=== What to work on ===
Return a copy of every line in the records that includes the word "update".
--------------------
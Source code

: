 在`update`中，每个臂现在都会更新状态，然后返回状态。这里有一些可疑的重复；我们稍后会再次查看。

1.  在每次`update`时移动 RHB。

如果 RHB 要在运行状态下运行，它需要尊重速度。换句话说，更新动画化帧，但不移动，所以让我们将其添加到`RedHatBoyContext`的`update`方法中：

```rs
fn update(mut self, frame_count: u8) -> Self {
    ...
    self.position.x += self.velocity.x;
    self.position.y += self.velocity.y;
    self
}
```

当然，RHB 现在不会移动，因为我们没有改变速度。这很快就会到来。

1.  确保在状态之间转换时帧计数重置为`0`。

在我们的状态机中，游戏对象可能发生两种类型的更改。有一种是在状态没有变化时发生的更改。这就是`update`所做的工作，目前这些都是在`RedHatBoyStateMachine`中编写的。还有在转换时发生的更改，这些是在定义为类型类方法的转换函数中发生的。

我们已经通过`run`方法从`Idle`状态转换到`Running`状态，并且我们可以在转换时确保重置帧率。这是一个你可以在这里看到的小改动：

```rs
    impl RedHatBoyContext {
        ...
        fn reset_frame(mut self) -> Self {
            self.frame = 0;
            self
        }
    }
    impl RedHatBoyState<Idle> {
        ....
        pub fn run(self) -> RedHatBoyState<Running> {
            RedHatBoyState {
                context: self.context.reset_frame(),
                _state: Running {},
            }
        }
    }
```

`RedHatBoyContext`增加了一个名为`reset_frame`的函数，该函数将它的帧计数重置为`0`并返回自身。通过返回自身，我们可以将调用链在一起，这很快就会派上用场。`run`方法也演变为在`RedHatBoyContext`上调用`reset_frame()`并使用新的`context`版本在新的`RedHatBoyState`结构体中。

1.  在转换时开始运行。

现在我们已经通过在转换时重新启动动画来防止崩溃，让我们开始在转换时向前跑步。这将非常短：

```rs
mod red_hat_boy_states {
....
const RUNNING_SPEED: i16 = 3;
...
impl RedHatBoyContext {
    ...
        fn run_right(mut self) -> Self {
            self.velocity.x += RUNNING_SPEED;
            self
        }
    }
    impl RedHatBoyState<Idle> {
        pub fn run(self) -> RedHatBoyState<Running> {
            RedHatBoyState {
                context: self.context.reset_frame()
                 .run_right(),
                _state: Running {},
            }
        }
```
--------------------
=== Result of this exercise ===
: 在`update`中，每个臂现在都会更新状态，然后返回状态。这里有一些可疑的重复；我们稍后会再次查看。
1.  在每次`update`时移动 RHB。
如果 RHB 要在运行状态下运行，它需要尊重速度。换句话说，更新动画化帧，但不移动，所以让我们将其添加到`RedHatBoyContext`的`update`方法中：
fn update(mut self, frame_count: u8) -> Self {
在我们的状态机中，游戏对象可能发生两种类型的更改。有一种是在状态没有变化时发生的更改。这就是`update`所做的工作，目前这些都是在`RedHatBoyStateMachine`中编写的。还有在转换时发生的更改，这些是在定义为类型类方法的转换函数中发生的。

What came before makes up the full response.